## What is needed
Could you copy exactly the lines below, beginning at the line with "Watch later" and stopping after the line with "- публичная лента", with no pictures?

++++++++++++++++++++

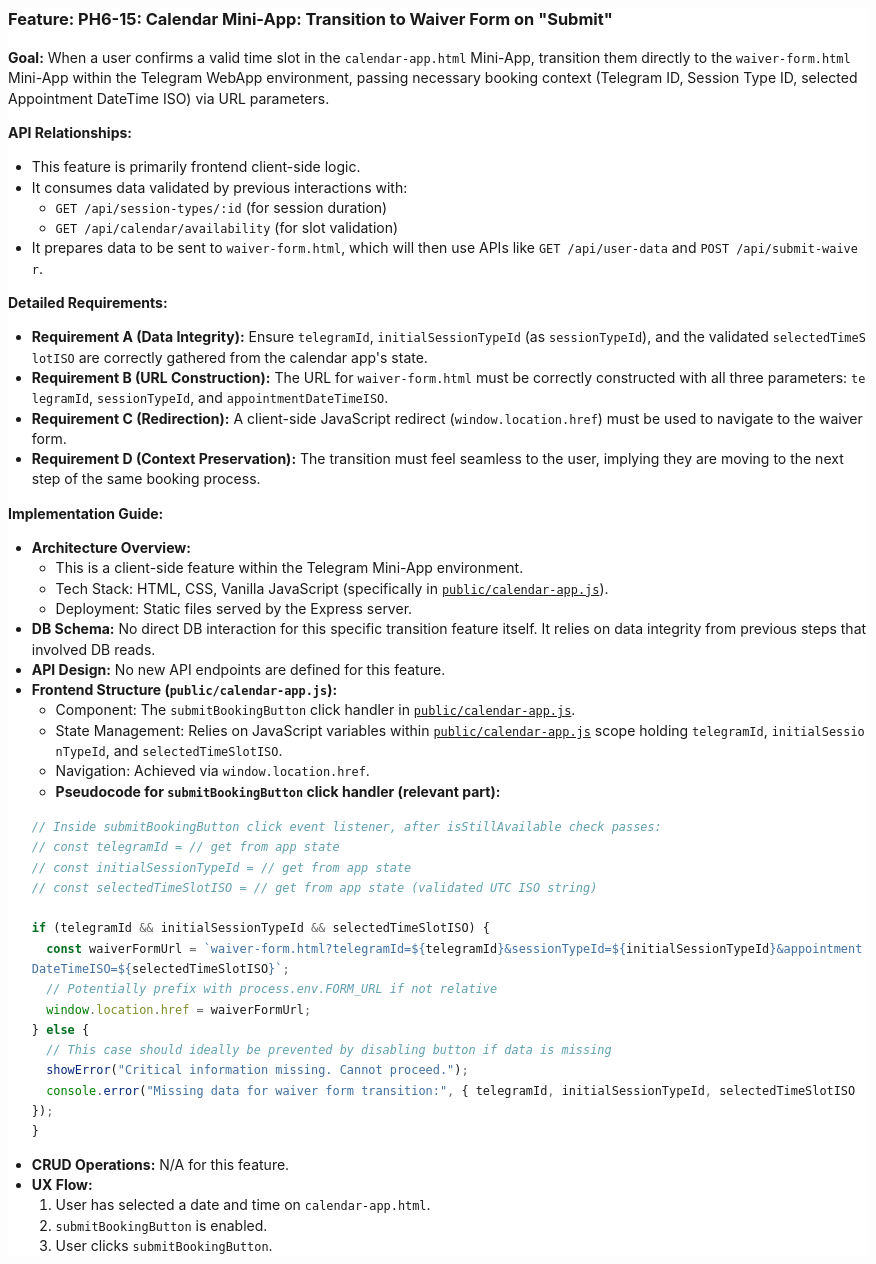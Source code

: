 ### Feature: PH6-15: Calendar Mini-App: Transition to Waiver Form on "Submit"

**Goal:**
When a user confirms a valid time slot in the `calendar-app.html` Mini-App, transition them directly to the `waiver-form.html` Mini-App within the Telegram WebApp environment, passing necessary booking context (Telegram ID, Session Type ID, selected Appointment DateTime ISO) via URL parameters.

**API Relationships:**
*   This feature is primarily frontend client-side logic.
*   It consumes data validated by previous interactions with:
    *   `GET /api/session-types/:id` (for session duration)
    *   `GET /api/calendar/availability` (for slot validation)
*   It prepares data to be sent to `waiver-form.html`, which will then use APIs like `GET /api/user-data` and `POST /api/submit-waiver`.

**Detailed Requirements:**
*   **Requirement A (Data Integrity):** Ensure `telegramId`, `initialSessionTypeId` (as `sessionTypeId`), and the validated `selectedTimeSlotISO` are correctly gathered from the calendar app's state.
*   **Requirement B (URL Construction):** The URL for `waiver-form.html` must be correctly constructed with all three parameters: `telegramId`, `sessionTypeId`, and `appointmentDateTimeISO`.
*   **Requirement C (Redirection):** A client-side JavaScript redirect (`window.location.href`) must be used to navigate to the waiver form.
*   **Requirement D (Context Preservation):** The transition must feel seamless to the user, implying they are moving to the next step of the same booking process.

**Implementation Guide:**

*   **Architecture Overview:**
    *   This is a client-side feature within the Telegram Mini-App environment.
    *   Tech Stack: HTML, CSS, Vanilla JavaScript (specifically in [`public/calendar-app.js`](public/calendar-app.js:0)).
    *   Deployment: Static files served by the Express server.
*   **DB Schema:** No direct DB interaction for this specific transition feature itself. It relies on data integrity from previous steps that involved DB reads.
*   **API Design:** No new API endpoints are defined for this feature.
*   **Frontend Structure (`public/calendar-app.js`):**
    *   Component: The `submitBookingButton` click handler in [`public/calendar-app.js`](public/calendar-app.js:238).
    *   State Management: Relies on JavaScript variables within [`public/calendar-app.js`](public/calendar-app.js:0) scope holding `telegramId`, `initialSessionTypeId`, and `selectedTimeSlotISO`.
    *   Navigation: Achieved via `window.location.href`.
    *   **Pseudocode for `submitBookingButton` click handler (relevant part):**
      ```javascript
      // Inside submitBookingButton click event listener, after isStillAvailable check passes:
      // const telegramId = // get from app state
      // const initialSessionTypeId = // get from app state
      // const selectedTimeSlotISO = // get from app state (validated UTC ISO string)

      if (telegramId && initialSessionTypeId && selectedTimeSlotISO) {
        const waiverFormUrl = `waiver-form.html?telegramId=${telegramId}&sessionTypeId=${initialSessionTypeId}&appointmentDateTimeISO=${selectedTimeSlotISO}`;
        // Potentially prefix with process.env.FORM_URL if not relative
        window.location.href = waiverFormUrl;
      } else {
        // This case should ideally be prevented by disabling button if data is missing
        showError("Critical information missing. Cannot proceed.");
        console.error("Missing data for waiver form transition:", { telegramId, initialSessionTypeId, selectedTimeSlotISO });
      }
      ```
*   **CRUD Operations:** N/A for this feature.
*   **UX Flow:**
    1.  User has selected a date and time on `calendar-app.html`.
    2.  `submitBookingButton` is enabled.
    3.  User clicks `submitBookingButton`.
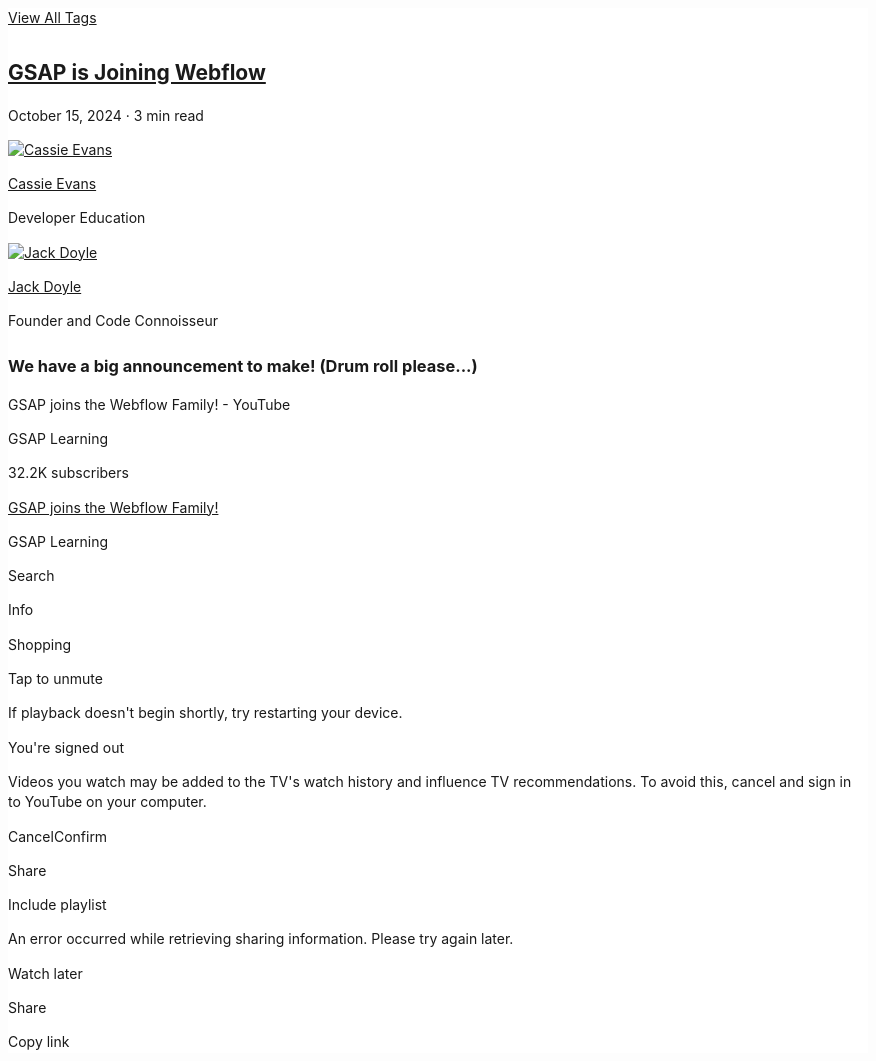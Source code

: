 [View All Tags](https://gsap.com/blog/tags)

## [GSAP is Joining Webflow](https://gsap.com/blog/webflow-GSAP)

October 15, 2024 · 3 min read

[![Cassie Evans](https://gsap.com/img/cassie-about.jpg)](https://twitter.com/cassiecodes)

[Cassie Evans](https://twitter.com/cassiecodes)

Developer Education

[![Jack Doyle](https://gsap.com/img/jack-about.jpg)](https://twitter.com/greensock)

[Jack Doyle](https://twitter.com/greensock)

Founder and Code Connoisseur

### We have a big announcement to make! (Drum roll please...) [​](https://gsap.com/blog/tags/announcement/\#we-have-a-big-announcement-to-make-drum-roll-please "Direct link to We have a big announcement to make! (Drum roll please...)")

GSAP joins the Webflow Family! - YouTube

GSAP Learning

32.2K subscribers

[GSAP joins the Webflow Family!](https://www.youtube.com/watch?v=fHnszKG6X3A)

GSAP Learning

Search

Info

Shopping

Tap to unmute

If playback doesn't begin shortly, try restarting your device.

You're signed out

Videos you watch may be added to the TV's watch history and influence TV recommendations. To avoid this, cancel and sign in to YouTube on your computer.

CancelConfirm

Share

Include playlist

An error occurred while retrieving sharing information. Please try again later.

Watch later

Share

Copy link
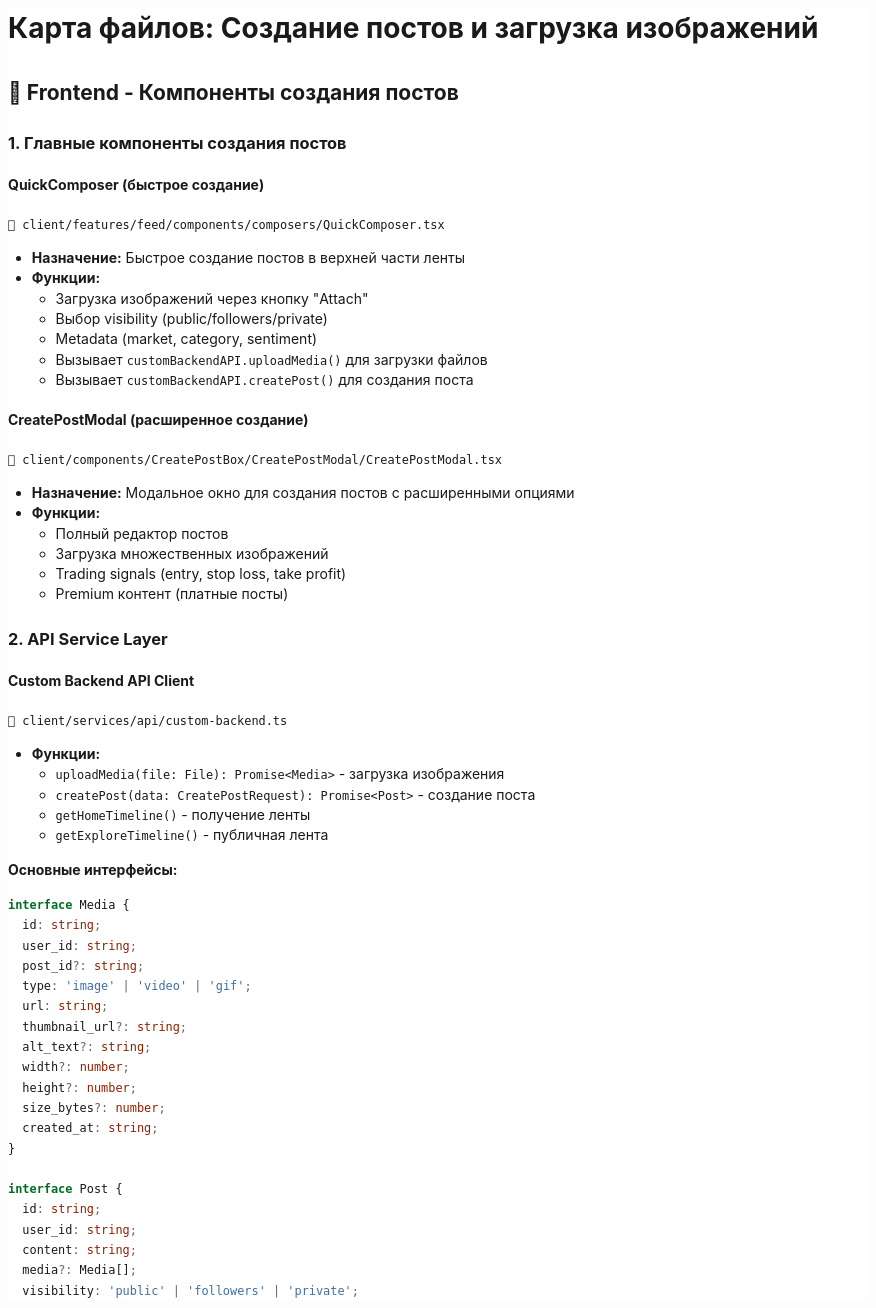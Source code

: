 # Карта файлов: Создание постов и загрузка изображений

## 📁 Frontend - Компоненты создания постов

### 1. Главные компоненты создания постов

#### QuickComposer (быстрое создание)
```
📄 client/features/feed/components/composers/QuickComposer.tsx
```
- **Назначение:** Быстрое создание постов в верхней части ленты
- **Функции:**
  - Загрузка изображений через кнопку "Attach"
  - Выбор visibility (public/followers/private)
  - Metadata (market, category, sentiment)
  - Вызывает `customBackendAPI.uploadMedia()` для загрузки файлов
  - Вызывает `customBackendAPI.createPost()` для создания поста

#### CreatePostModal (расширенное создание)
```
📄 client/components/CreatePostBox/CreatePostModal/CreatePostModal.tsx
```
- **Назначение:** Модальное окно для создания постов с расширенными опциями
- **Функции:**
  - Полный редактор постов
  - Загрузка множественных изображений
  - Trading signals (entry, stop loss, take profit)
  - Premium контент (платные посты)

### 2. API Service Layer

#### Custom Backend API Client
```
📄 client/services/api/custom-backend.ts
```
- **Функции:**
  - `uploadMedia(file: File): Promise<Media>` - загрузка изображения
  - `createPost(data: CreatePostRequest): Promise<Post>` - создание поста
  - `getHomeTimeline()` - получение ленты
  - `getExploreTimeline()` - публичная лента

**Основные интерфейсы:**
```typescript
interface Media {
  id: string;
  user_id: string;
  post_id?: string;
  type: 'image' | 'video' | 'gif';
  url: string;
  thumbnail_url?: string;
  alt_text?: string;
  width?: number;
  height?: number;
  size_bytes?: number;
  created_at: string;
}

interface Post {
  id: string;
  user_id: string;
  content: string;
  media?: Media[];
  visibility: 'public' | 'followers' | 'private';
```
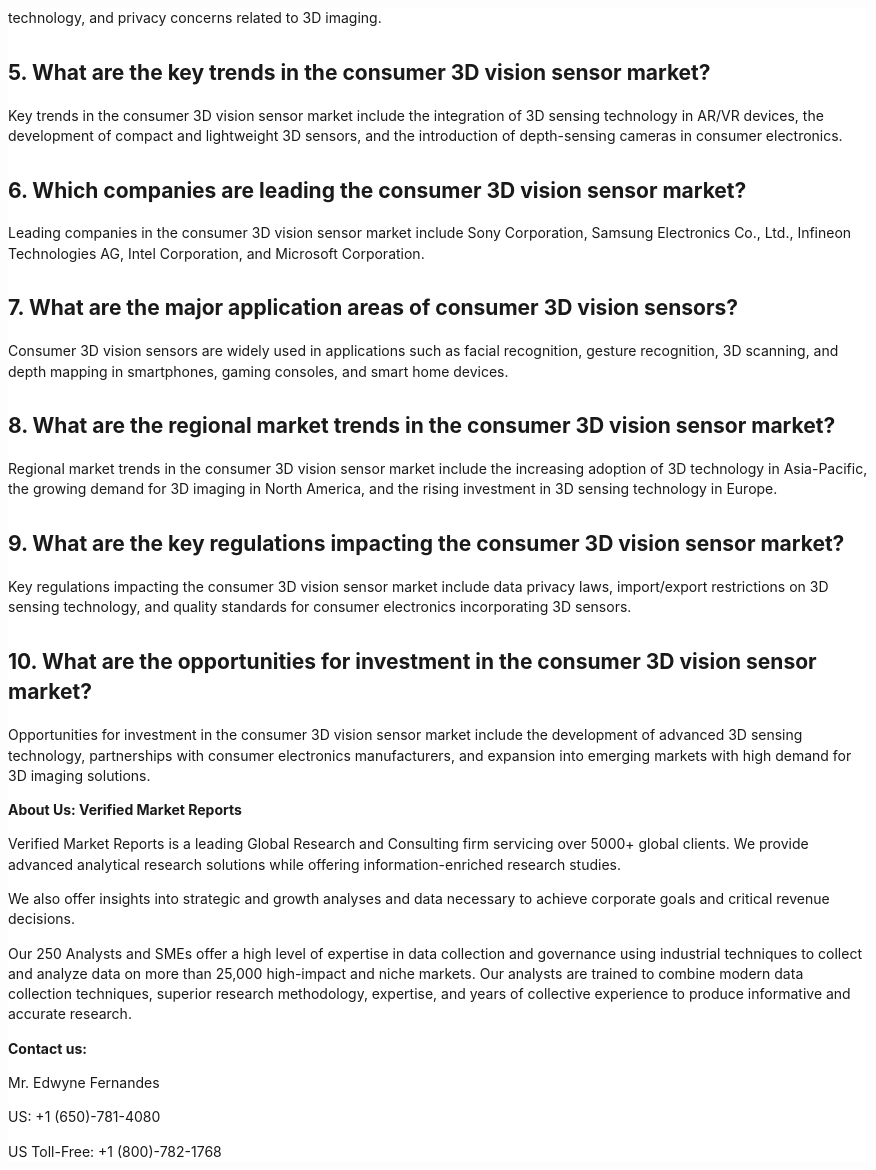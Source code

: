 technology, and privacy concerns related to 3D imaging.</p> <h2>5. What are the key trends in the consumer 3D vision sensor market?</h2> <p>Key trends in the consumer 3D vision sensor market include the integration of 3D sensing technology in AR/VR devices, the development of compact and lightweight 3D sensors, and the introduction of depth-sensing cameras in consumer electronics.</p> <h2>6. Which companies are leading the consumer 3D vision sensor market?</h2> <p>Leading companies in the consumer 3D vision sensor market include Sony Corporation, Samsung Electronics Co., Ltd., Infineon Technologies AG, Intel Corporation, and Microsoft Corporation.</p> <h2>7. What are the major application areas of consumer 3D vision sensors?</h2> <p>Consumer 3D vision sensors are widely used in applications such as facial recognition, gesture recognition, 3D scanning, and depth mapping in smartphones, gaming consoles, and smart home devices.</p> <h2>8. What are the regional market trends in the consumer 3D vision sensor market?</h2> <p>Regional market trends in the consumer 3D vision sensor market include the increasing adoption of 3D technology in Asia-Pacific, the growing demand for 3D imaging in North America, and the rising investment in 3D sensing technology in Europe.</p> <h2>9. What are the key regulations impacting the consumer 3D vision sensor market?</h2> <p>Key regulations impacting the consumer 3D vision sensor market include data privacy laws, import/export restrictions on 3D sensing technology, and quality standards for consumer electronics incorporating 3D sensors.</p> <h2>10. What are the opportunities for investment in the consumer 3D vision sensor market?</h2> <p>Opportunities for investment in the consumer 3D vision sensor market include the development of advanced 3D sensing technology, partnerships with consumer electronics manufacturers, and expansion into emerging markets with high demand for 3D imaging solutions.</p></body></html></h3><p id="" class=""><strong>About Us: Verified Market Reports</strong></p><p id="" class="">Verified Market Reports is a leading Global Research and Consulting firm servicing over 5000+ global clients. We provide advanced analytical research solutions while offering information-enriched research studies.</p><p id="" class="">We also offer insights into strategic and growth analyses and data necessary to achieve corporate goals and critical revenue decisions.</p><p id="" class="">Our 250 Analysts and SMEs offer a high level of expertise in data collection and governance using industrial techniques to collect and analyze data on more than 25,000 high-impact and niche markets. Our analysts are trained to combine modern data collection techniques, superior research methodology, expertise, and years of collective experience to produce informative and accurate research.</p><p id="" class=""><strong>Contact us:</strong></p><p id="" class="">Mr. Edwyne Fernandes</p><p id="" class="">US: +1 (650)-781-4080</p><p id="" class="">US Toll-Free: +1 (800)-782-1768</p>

++++++++++++++++++++

## Task output
Watch later

Share

Copy link
Source code

: # Карта файлов: Создание постов и загрузка изображений

## 📁 Frontend - Компоненты создания постов

### 1. Главные компоненты создания постов

#### QuickComposer (быстрое создание)
```
📄 client/features/feed/components/composers/QuickComposer.tsx
```
- **Назначение:** Быстрое создание постов в верхней части ленты
- **Функции:**
  - Загрузка изображений через кнопку "Attach"
  - Выбор visibility (public/followers/private)
  - Metadata (market, category, sentiment)
  - Вызывает `customBackendAPI.uploadMedia()` для загрузки файлов
  - Вызывает `customBackendAPI.createPost()` для создания поста

#### CreatePostModal (расширенное создание)
```
📄 client/components/CreatePostBox/CreatePostModal/CreatePostModal.tsx
```
- **Назначение:** Модальное окно для создания постов с расширенными опциями
- **Функции:**
  - Полный редактор постов
  - Загрузка множественных изображений
  - Trading signals (entry, stop loss, take profit)
  - Premium контент (платные посты)

### 2. API Service Layer

#### Custom Backend API Client
```
📄 client/services/api/custom-backend.ts
```
- **Функции:**
  - `uploadMedia(file: File): Promise<Media>` - загрузка изображения
  - `createPost(data: CreatePostRequest): Promise<Post>` - создание поста
  - `getHomeTimeline()` - получение ленты
  - `getExploreTimeline()` - публичная лента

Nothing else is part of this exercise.